1. Article purpose[edit | edit source]
The main purpose of this article is to give main steps and advice on how to deploy Neural Networks (NN) models on STM32MPU boards through the X-LINUX-AI expansion package. The X-LINUX-AI is designed to be user-friendly and to facilitate the NN model deployment on all the STM32MPU targets with a common and coherent ecosystem.
3. Deploy NN model on STM32MP1x board[edit | edit source]
This part details the steps to follow to deploy the NN model on the STM32MP1x board.
3.1. Which type of NN model is used[edit | edit source]
On STM32MP1x, X-LINUX-AI ecosystem only support three types of NN models which are :
- TensorFlowTM Lite model : the common extension for this type of model is .tflite
- Coral Edge TPUTM model : this type of model is a derivative of classic TensorFlowTM Lite model, the extension of the model remain .tflite but the model is pre-compiled for Edge TPUTM using a specific compiler. To go further with Coral models please refer to the dedicated wiki article : How to compile model and run inference on Coral Edge TPUTM
- ONNXTM model : the common extension for this type of model is .onnx
If the model that you want to deploy is not in the above list, it means that the model type is not supported as is and may need conversion.
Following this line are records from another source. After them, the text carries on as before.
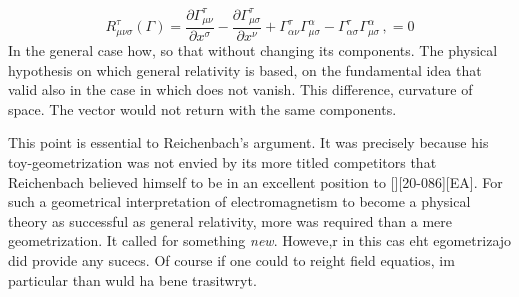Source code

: \begin{equation}\label{eq:riemanntensorgamma}
R_{\mu \nu \sigma}^{\tau}(\Gamma)=\frac{\partial \Gamma_{\mu \nu}^{\tau}}{\partial x^{\sigma}}-\frac{\partial \Gamma_{\mu \sigma}^{\tau}}{\partial x^{\nu}}+\Gamma_{\alpha \nu}^{\tau} \Gamma_{\mu \sigma}^{\alpha}-\Gamma_{\alpha \sigma}^{\tau} \Gamma_{\mu\sigma}^{\alpha}\,, = 0
\end{equation}
%
In the general case how, so that without changing its components. The physical hypothesis on which general relativity is based, on the fundamental idea that valid also in the case in which does not vanish. This difference, curvature of space. The vector would not return with the same components.

This point is essential to Reichenbach's argument. It was precisely because his toy-geometrization was not envied by its more titled competitors that Reichenbach believed himself to be in an excellent position to [][20-086][EA]. For such a geometrical interpretation of electromagnetism to become a physical theory as successful as general relativity, more was required than a mere geometrization. It called for something \emph{new}. Howeve,r in this cas eht egometrizajo did provide any sucecs. Of course if one could to reight field equatios, im particular than wuld ha bene trasitwryt.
Here is a list of common AI frameworks extension conversion to TensorFlowTM Lite or ONNXTM type :
- TensorFlowTM : for TensorFlowTM saved model with .pb extension, the conversion to a TensorFlowTM Lite model, could be easily done using TensorFlowTM Lite converter
- Keras : for Keras .h5 file, the conversion to a TensorFlowTM Lite model, could also be done using TensorFlowTM Lite converter as Keras is part of TensorFlowTM since 2017
- PytorchTM : for typical PytorchTM model .pt, it is possible to directly export a ONNXTM model using the PytorchTM built-in function torch.onnx.export. It is not possible to directly export a TensorFlowTM Lite model but it is possible to convert ONNXTM model to TensorFlowTM Lite model using packages like onnx-tf or onnx2tf
- Ultralitics Yolo : Ultralitics provide a build-in function to export YoloVx models with several formats such as ONNXTM and TensorFlowTM Lite
3.2. Which quantization type is used[edit | edit source]
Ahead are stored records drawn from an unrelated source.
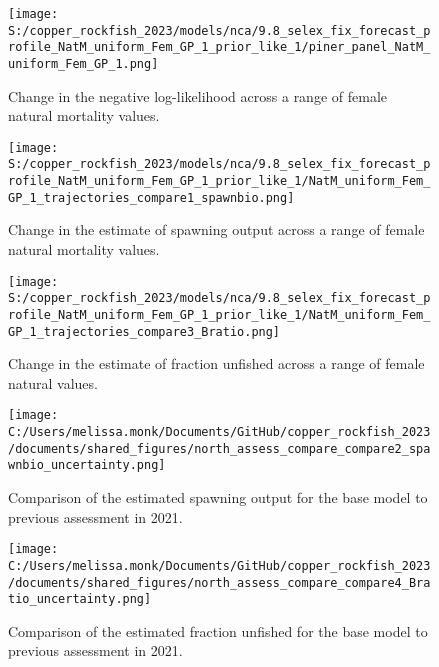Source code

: \documentclass[
  letterpaper,
]{article}
\begin{document}
\pagebreak

\begin{figure}
\centering
\texttt{[image: S:/copper\_rockfish\_2023/models/nca/9.8\_selex\_fix\_forecast\_profile\_NatM\_uniform\_Fem\_GP\_1\_prior\_like\_1/piner\_panel\_NatM\_uniform\_Fem\_GP\_1.png]}
\caption{Change in the negative log-likelihood across a range of female natural mortality values.\label{fig:m-profile}}
\end{figure}

\pagebreak

\begin{figure}
\centering
\texttt{[image: S:/copper\_rockfish\_2023/models/nca/9.8\_selex\_fix\_forecast\_profile\_NatM\_uniform\_Fem\_GP\_1\_prior\_like\_1/NatM\_uniform\_Fem\_GP\_1\_trajectories\_compare1\_spawnbio.png]}
\caption{Change in the estimate of spawning output across a range of female natural mortality values.\label{fig:m-ssb}}
\end{figure}

\pagebreak

\begin{figure}
\centering
\texttt{[image: S:/copper\_rockfish\_2023/models/nca/9.8\_selex\_fix\_forecast\_profile\_NatM\_uniform\_Fem\_GP\_1\_prior\_like\_1/NatM\_uniform\_Fem\_GP\_1\_trajectories\_compare3\_Bratio.png]}
\caption{Change in the estimate of fraction unfished across a range of female natural values.\label{fig:m-depl}}
\end{figure}

\begin{figure}
\centering
\texttt{[image: C:/Users/melissa.monk/Documents/GitHub/copper\_rockfish\_2023/documents/shared\_figures/north\_assess\_compare\_compare2\_spawnbio\_uncertainty.png]}
\caption{Comparison of the estimated spawning output for the base model to previous assessment in 2021.\label{fig:comp-assess-sb}}
\end{figure}

\newpage

\begin{figure}
\centering
\texttt{[image: C:/Users/melissa.monk/Documents/GitHub/copper\_rockfish\_2023/documents/shared\_figures/north\_assess\_compare\_compare4\_Bratio\_uncertainty.png]}
\caption{Comparison of the estimated fraction unfished for the base model to previous assessment in 2021.\label{fig:comp-assess-depl}}
\end{figure}
\end{document}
The most important point is to determine if the model to execute on target is quantized or not. Generally, common AI frameworks like TensorFlowTM, ONNXTM, PytorchTM use 32-bit floating point representation during the training phase of the model which is optimized for modern GPUs and CPUs but not for embedded devices.
To determine if a model is quantized, the most convenient way is to use a tool like Netron, which is a visualizer for neural network models. For each layer of the NN, the data type is mentioned (float32, int8, uint8 ...) but also the quantization type and the quantization parameters ... If the data type of internal layers (excepted inputs and outputs layers) are in 8-bits or lower it means that the model is quantized.
Float-32 models can be run on the CPU of STM32MP1x using TensorFlowTM Lite or ONNXTM Runtime but the performances will be very slow. It is highly recommended to perform a 8-bits quantization using per-channel quantization scheme. A 8-bit quantized model will run faster with in most cases an acceptable accuracy loss.
To quantize a model with post-training quantization,TensorFlowTM Lite converter and ONNXTM Runtime frameworks provide all the necessary to perform such quantization directly on host PC, the documentation can be found on their website.
3.3. Deploy the model on target[edit | edit source]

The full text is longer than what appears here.